**WHAT TO PRODUCE:** Find and copy every line in the records that includes the string "exemple".

**DATA FOR ANALYSIS:**
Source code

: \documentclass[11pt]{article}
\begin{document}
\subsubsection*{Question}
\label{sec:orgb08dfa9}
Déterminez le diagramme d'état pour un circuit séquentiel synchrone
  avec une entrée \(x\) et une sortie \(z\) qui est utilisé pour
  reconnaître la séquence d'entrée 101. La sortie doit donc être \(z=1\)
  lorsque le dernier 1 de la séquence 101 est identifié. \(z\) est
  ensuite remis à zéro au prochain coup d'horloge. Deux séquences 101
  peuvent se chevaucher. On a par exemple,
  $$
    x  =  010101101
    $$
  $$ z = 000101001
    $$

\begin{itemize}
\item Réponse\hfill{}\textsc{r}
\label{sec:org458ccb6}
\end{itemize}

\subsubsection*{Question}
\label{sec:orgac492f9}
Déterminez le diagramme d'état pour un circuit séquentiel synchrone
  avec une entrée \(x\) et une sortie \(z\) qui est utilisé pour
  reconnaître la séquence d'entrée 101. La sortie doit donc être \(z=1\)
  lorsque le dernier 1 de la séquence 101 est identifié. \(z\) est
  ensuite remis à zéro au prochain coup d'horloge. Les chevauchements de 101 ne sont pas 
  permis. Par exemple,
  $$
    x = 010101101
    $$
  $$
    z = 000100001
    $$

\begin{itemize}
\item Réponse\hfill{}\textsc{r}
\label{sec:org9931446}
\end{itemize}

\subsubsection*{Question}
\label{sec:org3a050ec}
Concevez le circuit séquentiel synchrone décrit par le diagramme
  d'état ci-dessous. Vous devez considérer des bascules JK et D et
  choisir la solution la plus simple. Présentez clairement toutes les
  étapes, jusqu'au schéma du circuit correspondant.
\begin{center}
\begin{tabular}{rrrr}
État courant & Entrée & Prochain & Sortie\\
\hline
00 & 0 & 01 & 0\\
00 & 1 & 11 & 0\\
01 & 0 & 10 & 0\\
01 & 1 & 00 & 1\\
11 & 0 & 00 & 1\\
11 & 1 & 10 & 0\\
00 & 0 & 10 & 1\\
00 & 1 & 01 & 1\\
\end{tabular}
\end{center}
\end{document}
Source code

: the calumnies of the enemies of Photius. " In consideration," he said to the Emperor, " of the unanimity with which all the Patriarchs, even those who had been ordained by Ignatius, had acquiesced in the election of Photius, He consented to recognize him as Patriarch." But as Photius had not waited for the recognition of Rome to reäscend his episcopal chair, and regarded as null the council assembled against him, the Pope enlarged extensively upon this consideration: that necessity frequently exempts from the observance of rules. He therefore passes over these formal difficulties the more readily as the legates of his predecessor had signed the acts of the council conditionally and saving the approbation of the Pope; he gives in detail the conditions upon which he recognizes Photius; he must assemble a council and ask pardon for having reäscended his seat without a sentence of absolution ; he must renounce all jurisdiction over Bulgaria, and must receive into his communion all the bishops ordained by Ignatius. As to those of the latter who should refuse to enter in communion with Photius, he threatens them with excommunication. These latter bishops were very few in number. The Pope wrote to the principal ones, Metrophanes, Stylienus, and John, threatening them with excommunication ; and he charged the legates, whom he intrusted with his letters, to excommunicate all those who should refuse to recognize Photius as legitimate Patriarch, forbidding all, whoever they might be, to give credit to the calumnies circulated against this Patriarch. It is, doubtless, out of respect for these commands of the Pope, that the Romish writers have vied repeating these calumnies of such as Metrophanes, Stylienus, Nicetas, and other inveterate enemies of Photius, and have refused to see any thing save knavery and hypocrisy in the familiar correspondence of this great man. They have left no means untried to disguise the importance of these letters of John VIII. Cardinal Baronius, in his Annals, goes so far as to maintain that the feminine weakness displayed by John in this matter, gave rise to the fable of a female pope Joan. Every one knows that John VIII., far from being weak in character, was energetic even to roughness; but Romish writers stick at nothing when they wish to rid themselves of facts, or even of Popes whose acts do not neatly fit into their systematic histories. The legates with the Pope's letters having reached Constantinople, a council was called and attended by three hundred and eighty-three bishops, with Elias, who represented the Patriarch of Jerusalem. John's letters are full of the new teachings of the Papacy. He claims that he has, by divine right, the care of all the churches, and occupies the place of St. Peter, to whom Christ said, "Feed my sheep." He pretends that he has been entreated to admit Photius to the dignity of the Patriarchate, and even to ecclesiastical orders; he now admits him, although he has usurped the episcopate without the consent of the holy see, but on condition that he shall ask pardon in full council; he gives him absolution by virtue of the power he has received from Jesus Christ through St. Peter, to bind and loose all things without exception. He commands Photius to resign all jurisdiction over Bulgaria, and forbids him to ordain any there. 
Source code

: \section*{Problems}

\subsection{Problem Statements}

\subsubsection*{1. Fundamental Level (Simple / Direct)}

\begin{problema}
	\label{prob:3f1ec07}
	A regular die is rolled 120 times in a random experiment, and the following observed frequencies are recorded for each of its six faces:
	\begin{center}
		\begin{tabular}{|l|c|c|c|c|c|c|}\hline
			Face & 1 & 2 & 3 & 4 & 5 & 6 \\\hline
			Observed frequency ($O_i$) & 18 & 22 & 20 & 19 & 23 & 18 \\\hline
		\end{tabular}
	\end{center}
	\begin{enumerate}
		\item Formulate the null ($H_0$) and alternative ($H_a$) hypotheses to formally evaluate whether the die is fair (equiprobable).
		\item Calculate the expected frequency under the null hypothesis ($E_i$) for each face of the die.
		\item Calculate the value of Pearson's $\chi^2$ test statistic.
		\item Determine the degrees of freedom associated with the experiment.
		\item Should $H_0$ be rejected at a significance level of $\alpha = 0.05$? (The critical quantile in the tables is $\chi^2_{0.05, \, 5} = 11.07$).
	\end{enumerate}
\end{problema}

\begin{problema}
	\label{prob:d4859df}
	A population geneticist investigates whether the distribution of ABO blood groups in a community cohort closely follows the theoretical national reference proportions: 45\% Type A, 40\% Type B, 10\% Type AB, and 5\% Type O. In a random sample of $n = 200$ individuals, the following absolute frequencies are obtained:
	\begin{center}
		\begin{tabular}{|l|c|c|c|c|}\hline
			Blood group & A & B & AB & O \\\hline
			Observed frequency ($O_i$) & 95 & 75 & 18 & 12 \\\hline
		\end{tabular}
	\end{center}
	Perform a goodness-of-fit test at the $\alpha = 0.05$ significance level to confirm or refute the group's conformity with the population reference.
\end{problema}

**SOLUTION TO THIS PROBLEM:**
  peuvent se chevaucher. On a par exemple,
  permis. Par exemple,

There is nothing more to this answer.